No hay en la literatura
anglosajona una tradición del escritor-traductor; si se exceptúa a los
autotraductores como Conrad o Nabokov, se me ocurre Lydia Davis y no muchos
más. Para dar un ejemplo: los argentinos tuvieron la suerte de leer a Kafka de
la mano de Borges, mientras los británicos tuvieron que soportar la
incompetencia alegre de Willa y Edwin Muir. Por décadas, Josef K. y sus
compadres hablaban un inglés bastante excéntrico con acento escocés.
Yendo más atrás en el
tiempo, hay que ver los horrores que se cometieron contra textos canónicos como El Quijote o El
Decamerón o, de manera más
fundamental: la Biblia. No hay que buscar lejos en la literatura inglesa para
encontrar a escritores importantes de distintas eras elogiando la “poesía” y
“hermosura” de la King James
Bible, la primera traducción al inglés de los textos de la Biblia que
llegó a una audiencia masiva, y no hay duda de que tiene momentos muy lindos.

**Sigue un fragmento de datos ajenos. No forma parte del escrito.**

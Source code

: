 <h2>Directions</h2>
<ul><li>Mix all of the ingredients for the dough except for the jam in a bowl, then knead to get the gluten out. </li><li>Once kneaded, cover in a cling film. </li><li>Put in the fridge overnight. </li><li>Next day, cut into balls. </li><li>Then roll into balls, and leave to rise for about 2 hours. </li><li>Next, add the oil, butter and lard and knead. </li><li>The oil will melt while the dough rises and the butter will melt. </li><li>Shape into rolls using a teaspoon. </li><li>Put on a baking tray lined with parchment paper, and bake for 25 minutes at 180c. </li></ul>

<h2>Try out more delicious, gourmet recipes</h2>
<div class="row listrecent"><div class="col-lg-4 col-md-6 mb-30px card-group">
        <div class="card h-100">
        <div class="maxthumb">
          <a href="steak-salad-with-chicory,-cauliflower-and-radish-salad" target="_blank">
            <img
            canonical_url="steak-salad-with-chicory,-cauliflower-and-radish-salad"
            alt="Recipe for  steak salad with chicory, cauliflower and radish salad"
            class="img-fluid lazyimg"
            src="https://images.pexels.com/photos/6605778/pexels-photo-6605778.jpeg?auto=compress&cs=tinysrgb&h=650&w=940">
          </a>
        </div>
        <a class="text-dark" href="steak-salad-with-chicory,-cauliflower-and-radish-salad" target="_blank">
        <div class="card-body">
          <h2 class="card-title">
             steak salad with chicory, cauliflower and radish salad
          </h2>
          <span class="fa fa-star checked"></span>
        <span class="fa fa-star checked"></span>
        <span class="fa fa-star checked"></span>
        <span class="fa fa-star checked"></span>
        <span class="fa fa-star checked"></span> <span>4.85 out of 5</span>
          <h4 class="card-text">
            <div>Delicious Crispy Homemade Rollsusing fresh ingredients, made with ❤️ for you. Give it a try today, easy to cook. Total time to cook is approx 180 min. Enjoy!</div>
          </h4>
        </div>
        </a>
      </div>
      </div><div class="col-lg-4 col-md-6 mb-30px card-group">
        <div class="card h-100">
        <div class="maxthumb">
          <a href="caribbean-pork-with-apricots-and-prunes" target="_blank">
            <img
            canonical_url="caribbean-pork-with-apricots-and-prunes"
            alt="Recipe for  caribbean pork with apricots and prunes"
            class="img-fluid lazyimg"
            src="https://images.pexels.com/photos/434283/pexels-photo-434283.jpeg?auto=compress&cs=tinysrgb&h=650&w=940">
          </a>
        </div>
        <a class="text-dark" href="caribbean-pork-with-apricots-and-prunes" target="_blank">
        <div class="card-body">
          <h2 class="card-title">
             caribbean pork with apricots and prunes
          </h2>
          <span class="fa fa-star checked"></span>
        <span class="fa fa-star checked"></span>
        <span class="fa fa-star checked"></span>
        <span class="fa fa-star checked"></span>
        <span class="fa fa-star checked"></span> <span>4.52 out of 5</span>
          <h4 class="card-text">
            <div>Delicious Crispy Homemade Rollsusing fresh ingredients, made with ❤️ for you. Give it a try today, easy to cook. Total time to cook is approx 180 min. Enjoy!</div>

Sin embargo, la gran mayoría la lee como es: una mala y muchas veces absurda
traducción de textos por una mezcla de curas, monjes y eruditos religiosos que
no tenían ni la menor pretensión literaria. Las buenas frases no difieren mucho
de lo que se encontraría en la obra de los mil monos proverbiales, o su
equivalente moderno: Google Translator.
Otra corriente
importante en la historia horripilante de la traducción al inglés es la de
traducciones de los lenguajes clásicos: latín y griego. Por siglos y hasta bien
entrado el siglo XX, la educación de las humanidades en el Reino Unido no
consistía en mucho más que traducciones de textos clásicos al inglés. Debería
haber resultado en una nación de traductores. El problema, más allá de que para
nueve de cada diez alumnos la experiencia —sazonada con el castigo corporal—
produjo un rechazo total del estudio de lenguas e inclusive de la literatura
misma, fue que el énfasis siempre estuvo en la exactitud de la traducción, no
en la calidad del texto resultante. Había que demostrar que uno había entendido
los gerundios, no las genialidades de Homero o Virgilio. (Para tener una idea
de lo que podría haber sido, basta con leer la obra increíble de Anne Carson,
otra escritora-traductora y clasicista).
Y aquí volvemos, de
alguna manera, al principio de este texto: el resultado de los procesos que he
resumido es que en el mundo anglosajón la traducción siempre ha sido vista como
un oficio académico, utilitario, lejos de cualquier propósito artístico. La
pregunta ha sido “¿Que dijo el escritor exactamente?”, no “¿Como lo habría
dicho si…?”. Esta última cuestión siempre se ha visto como un misterio
imposible de descifrar y beside
the point: no lo habría escrito en inglés porque no es o era inglés. Es
una actitud que todo buen traductor debería combatir y que, desafortunadamente,
se consolida con cada nueva publicación de una traducción mala.